Although artificial intelligence is now at the basis of most of our daily processes, attempting a comprehensive definition is a hopeless task. If we have to try, then we can describe it as an expanding scientific field aimed at the development of adaptive and autonomous machines emulating forms of human intelligence. AI is what powers self-driving cars, or your favourite social media platform; even your laundry machine at this point. It is the brick at the base of reality, the new hidden bit behind the veil of appearances, the one that no one fully understands. Within the past twenty years, it has made breakthroughs in various technologies, such as computer vision, speech recognition, and machine language processing. With the advance of AI applied to most industries, many have begun creatively exploring its possibilities by engaging with the latest techniques, such as deep learning and neural networks. In the last decade, several AI image generators, like DALL-E or Stable Diffusion, have been released; and with the advent of these open platforms, code-powered images can be generated by the click of a button, or the prompt of a sentence, by literally anyone, at any time. Here is where the controversies begin, and many ask whether we are at a point of rupture, or just witnessing the development of a brand new artistic tool.


Some argue that every time a new technology is invented, it is integrated into the art world in progressive waves, take photography as an example. First, the medium threatens old media and the artist, then it becomes the subject of the artworks, and finally, it is either integrated or discarded. When photography was born, many thought it was the end of painting, some screamed in despair and labeled it the end of art itself. And yet, we came to the conclusion it was just another tool, like pigments or the printing press. Many see even more parallels with the early days of photography in AI’s vain attempt at mimicry. They argue there is a difference in scope between human and machine creativity. Computers can create images, even in ways we don’t yet understand, but there will never be any soul in them unless there is a human-machine symbiosis. They label this a new form of ‘statistical creativity’, limited to data sets and restricted by the lack of human intent. Not a step-change into making art, but just a new technology that will bring us closer to human- machine complementarity. They say the only real impact of AI applied to the arts is making us question what creativity is after all. I argue that’s the case. And yet, others are questioning the impact of artificial intelligence on the art world and believe that it is still unclear. Although there are similarities between current ML art and the computer art of the ‘60s and ‘70s, there is something radically new in it. It is not just a new tool sparking creativity, or the latest form of a century-long trend in automation. It is instead the start of a fresh new form of art, AiArt, far superior to all that came before. Let’s now delve into a short journey into the development of this revolutionary art form.

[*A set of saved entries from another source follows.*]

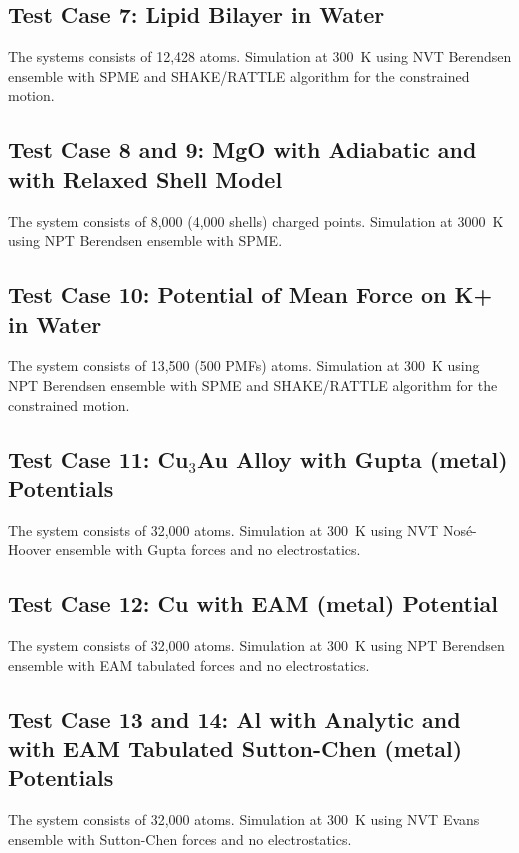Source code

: \subsection{Test Case 7: Lipid Bilayer in Water}

The systems consists of 12,428 atoms.  Simulation at 300~K using NVT
Berendsen ensemble with SPME and SHAKE/RATTLE algorithm for the constrained motion.

\subsection{Test Case 8 and 9: MgO with Adiabatic and with Relaxed Shell Model}

The system consists of 8,000 (4,000 shells) charged points.  Simulation
at 3000~K using NPT Berendsen ensemble with SPME.

\subsection{Test Case 10: Potential of Mean Force on K+ in Water}

The system consists of 13,500 (500 PMFs) atoms.  Simulation at 300~K
using NPT Berendsen ensemble with SPME and SHAKE/RATTLE algorithm for
the constrained motion.

\subsection{Test Case 11: Cu$_{3}$Au Alloy with Gupta (metal) Potentials}

The system consists of 32,000 atoms.  Simulation at 300~K using NVT
Nos\'e-Hoover ensemble with Gupta forces and no electrostatics.

\subsection{Test Case 12: Cu with EAM (metal) Potential}

The system consists of 32,000 atoms.  Simulation at 300~K using NPT
Berendsen ensemble with EAM tabulated forces and no electrostatics.

\subsection{Test Case 13 and 14: Al with Analytic and with EAM Tabulated Sutton-Chen (metal) Potentials}

The system consists of 32,000 atoms.  Simulation at 300~K using NVT
Evans ensemble with Sutton-Chen forces and no electrostatics.

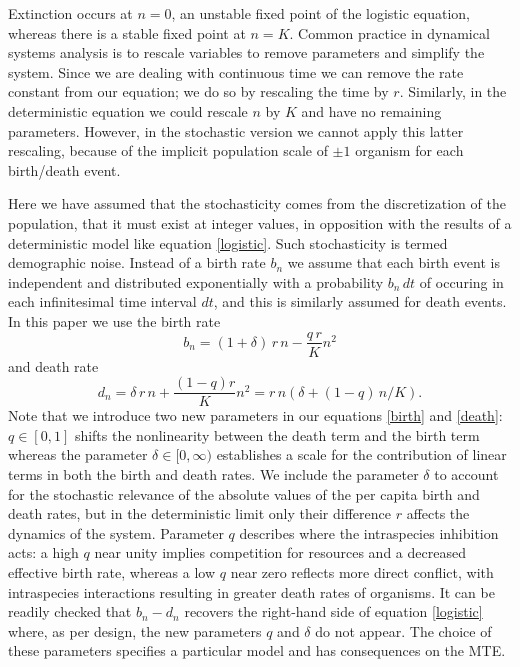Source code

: \documentclass[a4paper,10pt]{article}
\numberwithin{equation}{section} %
\begin{document}
Extinction occurs at $n=0$, an unstable fixed point of the logistic equation, whereas there is a stable fixed point at $n=K$. 
Common practice in dynamical systems analysis is to rescale variables to remove parameters and simplify the system. 
Since we are dealing with continuous time we can remove the rate constant from our equation; we do so by rescaling the time by $r$. 
Similarly, in the deterministic equation we could rescale $n$ by $K$ and have no remaining parameters.
However, in the stochastic version we cannot apply this latter rescaling, because of the implicit population scale of $\pm1$ organism for each birth/death event. %

Here we have assumed that the stochasticity comes from the discretization of the population, that it must exist at integer values, in opposition with the results of a deterministic model like equation \ref{logistic}. 
Such stochasticity is termed demographic noise. 
Instead of a birth rate $b_n$ we assume that each birth event is independent and distributed exponentially with a probability $b_n\,dt$ of occuring in each infinitesimal time interval $dt$, and this is similarly assumed for death events. %
In this paper we use the birth rate
\begin{equation}
b_n = (1 + \delta)\,r\,n - \frac{q\,r}{K}n^2%
\label{birth}
\end{equation}
and death rate
\begin{equation}
d_n = \delta\,r\,n + \frac{(1-q)r}{K} n^2 = r\,n\left(\delta+(1-q)\,n/K\right).
\label{death}
\end{equation}
Note that we introduce two new parameters in our equations \ref{birth} and \ref{death}: $q\in[0,1]$ shifts the nonlinearity between the death term and the birth term whereas the parameter $\delta\in[0,\infty)$ establishes a scale for the contribution of linear terms in both the birth and death rates.
We include the parameter $\delta$ to account for the stochastic relevance of the absolute values of the per capita birth and death rates, but in the deterministic limit only their difference $r$ affects the dynamics of the system. 
Parameter $q$ describes where the intraspecies inhibition acts: a high $q$ near unity implies competition for resources and a decreased effective birth rate, whereas a low $q$ near zero reflects more direct conflict, with intraspecies interactions resulting in greater death rates of organisms. 
It can be readily checked that $b_n-d_n$ recovers the right-hand side of equation \ref{logistic} where, as per design, the new parameters $q$ and $\delta$ do not appear.
The choice of these parameters specifies a particular model and has consequences on the MTE. 
\end{document}
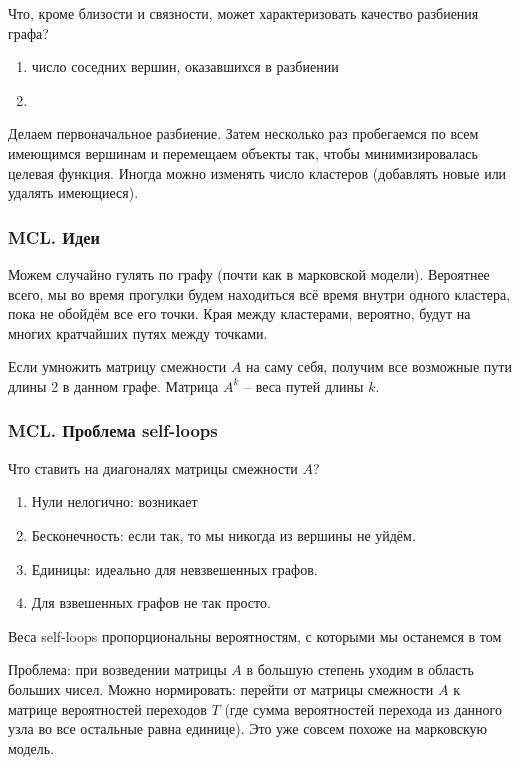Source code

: \documentclass[main.tex]{subfiles}
\begin{document}
Что, кроме близости и связности, может характеризовать качество разбиения графа?

\begin{enumerate}[noitemsep]
	\item число соседних вершин, оказавшихся в разбиении
	\item %
\end{enumerate}

Делаем первоначальное разбиение.
Затем несколько раз пробегаемся по всем имеющимся вершинам и перемещаем объекты так, чтобы минимизировалась целевая функция.
Иногда можно изменять число кластеров (добавлять новые или удалять имеющиеся).

\subsubsection{MCL. Идеи}

Можем случайно гулять по графу (почти как в марковской модели).
Вероятнее всего, мы во время прогулки будем находиться всё время внутри одного кластера, пока не обойдём все его точки.
Края между кластерами, вероятно, будут на многих кратчайших путях между точками.

Если умножить матрицу смежности $A$ на саму себя, получим все возможные пути длины 2 в данном графе.
Матрица $A^k$ -- веса путей длины $k$.

\subsubsection{MCL. Проблема self-loops}

Что ставить на диагоналях матрицы смежности $A$?

\begin{enumerate}[noitemsep]
	\item Нули нелогично: возникает

	\item Бесконечность: если так, то мы никогда из вершины не уйдём.

	\item Единицы: идеально для невзвешенных графов.
	\item Для взвешенных графов не так просто.
\end{enumerate}


Веса self-loops пропорциональны вероятностям, с которыми мы останемся в том

Проблема: при возведении матрицы $A$ в большую степень уходим в область больших чисел.
Можно нормировать: перейти от матрицы смежности $A$ к матрице вероятностей переходов $T$ (где сумма вероятностей перехода из данного узла во все остальные равна единице).
Это уже совсем похоже на марковскую модель.
\end{document}

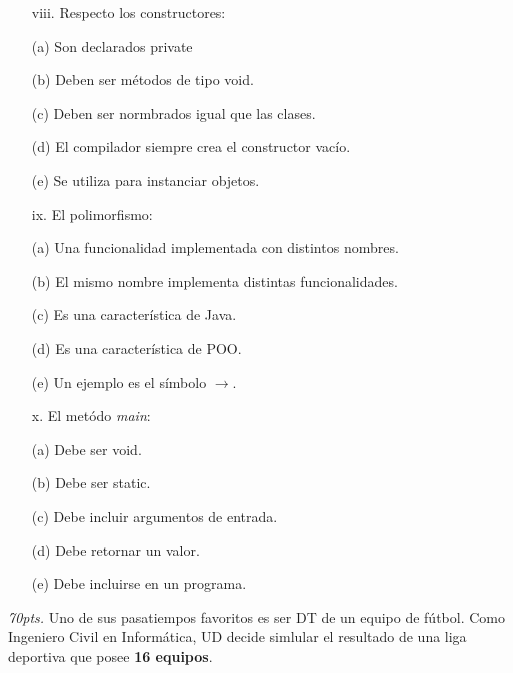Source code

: \documentclass[10pt]{article}
\begin{document}
\begin{enumerate}
{\begin{multicols}{2}
    \begin{enumerate}[label=(\alph*)]
        \item[viii.] Respecto los constructores:
        \item[(a)] Son declarados private
        \item[(b)] Deben ser m\'etodos de tipo void.
        \item[(c)] Deben ser normbrados igual que las clases.
        \item[(d)] El compilador siempre crea el constructor vac\'io.
        \item[(e)] Se utiliza para instanciar objetos.
    \end{enumerate}

    \begin{enumerate}[label=(\alph*)]
        \item[ix.] El polimorfismo: 
        \item[(a)] Una funcionalidad implementada con distintos nombres.
        \item[(b)] El mismo nombre implementa distintas funcionalidades.
        \item[(c)] Es una caracter\'istica de Java.
        \item[(d)] Es una caracter\'istica de POO.
        \item[(e)] Un ejemplo es el s\'imbolo $\rightarrow$.
    \end{enumerate}

    \begin{enumerate}[label=(\alph*)]
        \item[x.] El met\'odo \emph{main}:
        \item[(a)] Debe ser void.
        \item[(b)] Debe ser static.
        \item[(c)] Debe incluir argumentos de entrada.
        \item[(d)] Debe retornar un valor.
        \item[(e)] Debe incluirse en un programa.
    \end{enumerate}

\end{multicols}

\newpage

\item \emph{70pts.} Uno de sus pasatiempos favoritos es ser DT de un equipo de f\'utbol. Como Ingeniero Civil en Inform\'atica, UD decide simlular el resultado de una liga deportiva que posee \textbf{16 equipos}.

}
\end{enumerate}
\end{document}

It all began in the ‘60s and ‘70s when computer art first bloomed. Its pioneers, artists like Vera Molnar and Frieder Nake, set out to harness the potential of early computers against the very notion of control to produce unexpected results, making glitches and misunderstandings a new form of art. Then, from the 20th century to the early days of the 21st century, AiArt truly commenced. The date is May 11, 1997. A big blue box called Deep Blue beats the Russian champion, Kasparov, in a game of chess, the true symbol of human intelligence. The Computer Age has begun. New human-computer technologies bloom and some sense of a shift with the previous trends in automation. From then on, AiArt takes centre stage. In 2016 Google develops a new kind of robot, AlphaGo, that defeats the Go champion Shishi Li, showcasing the real potential of artificial intelligence in a real-life scenario. Then, in 2016, following a new trend in ‘Deep Leaning’ — a new kind of AI algorithms — Google develops a new neural network, ‘Deep Dream’, the first Generative Adversarial Network (GAN) able to mimic traditional paintings. Only one year after, the first Creative Adversarial Network (CAN) is produced, a program not only able to imitate artworks, but to create them. And here we are now, in 2022, in the age of creative machines and AI-generated images.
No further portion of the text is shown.